— Work to complete —
Return every line of the data below that includes the string "限时优惠".

— Supplied material —
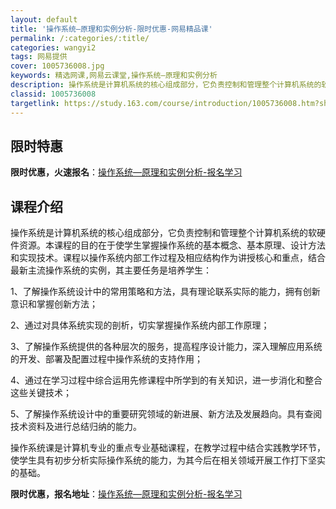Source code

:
 ```yaml
---
layout: default
title: '操作系统—原理和实例分析-限时优惠-网易精品课'
permalink: /:categories/:title/
categories: wangyi2
tags: 网易提供
cover: 1005736008.jpg
keywords: 精选网课,网易云课堂,操作系统—原理和实例分析
description: 操作系统是计算机系统的核心组成部分，它负责控制和管理整个计算机系统的软硬件资源。本课程的目的在于使学生掌握操作系统的基本
classid: 1005736008
targetlink: https://study.163.com/course/introduction/1005736008.htm?share=1&shareId=1025206652&utm_campaign=share&utm_medium=iphoneShare&utm_source=&utm_u=1025206652
---
```


## 限时特惠

**限时优惠，火速报名**：[操作系统—原理和实例分析-报名学习](https://study.163.com/course/introduction/1005736008.htm?share=1&shareId=1025206652&utm_campaign=share&utm_medium=iphoneShare&utm_source=&utm_u=1025206652)

## 课程介绍

操作系统是计算机系统的核心组成部分，它负责控制和管理整个计算机系统的软硬件资源。本课程的目的在于使学生掌握操作系统的基本概念、基本原理、设计方法和实现技术。课程以操作系统内部工作过程及相应结构作为讲授核心和重点，结合最新主流操作系统的实例，其主要任务是培养学生：

1、了解操作系统设计中的常用策略和方法，具有理论联系实际的能力，拥有创新意识和掌握创新方法；

2、通过对具体系统实现的剖析，切实掌握操作系统内部工作原理； 

3、了解操作系统提供的各种层次的服务，提高程序设计能力，深入理解应用系统的开发、部署及配置过程中操作系统的支持作用；

4、通过在学习过程中综合运用先修课程中所学到的有关知识，进一步消化和整合这些关键技术；

5、了解操作系统设计中的重要研究领域的新进展、新方法及发展趋向。具有查阅技术资料及进行总结归纳的能力。

操作系统课是计算机专业的重点专业基础课程，在教学过程中结合实践教学环节，使学生具有初步分析实际操作系统的能力，为其今后在相关领域开展工作打下坚实的基础。

**限时优惠，报名地址**：[操作系统—原理和实例分析-报名学习](https://study.163.com/course/introduction/1005736008.htm?share=1&shareId=1025206652&utm_campaign=share&utm_medium=iphoneShare&utm_source=&utm_u=1025206652)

— Output of the task —
title: '操作系统—原理和实例分析-限时优惠-网易精品课'
**限时优惠，火速报名**：[操作系统—原理和实例分析-报名学习](https://study.163.com/course/introduction/1005736008.htm?share=1&shareId=1025206652&utm_campaign=share&utm_medium=iphoneShare&utm_source=&utm_u=1025206652)
**限时优惠，报名地址**：[操作系统—原理和实例分析-报名学习](https://study.163.com/course/introduction/1005736008.htm?share=1&shareId=1025206652&utm_campaign=share&utm_medium=iphoneShare&utm_source=&utm_u=1025206652)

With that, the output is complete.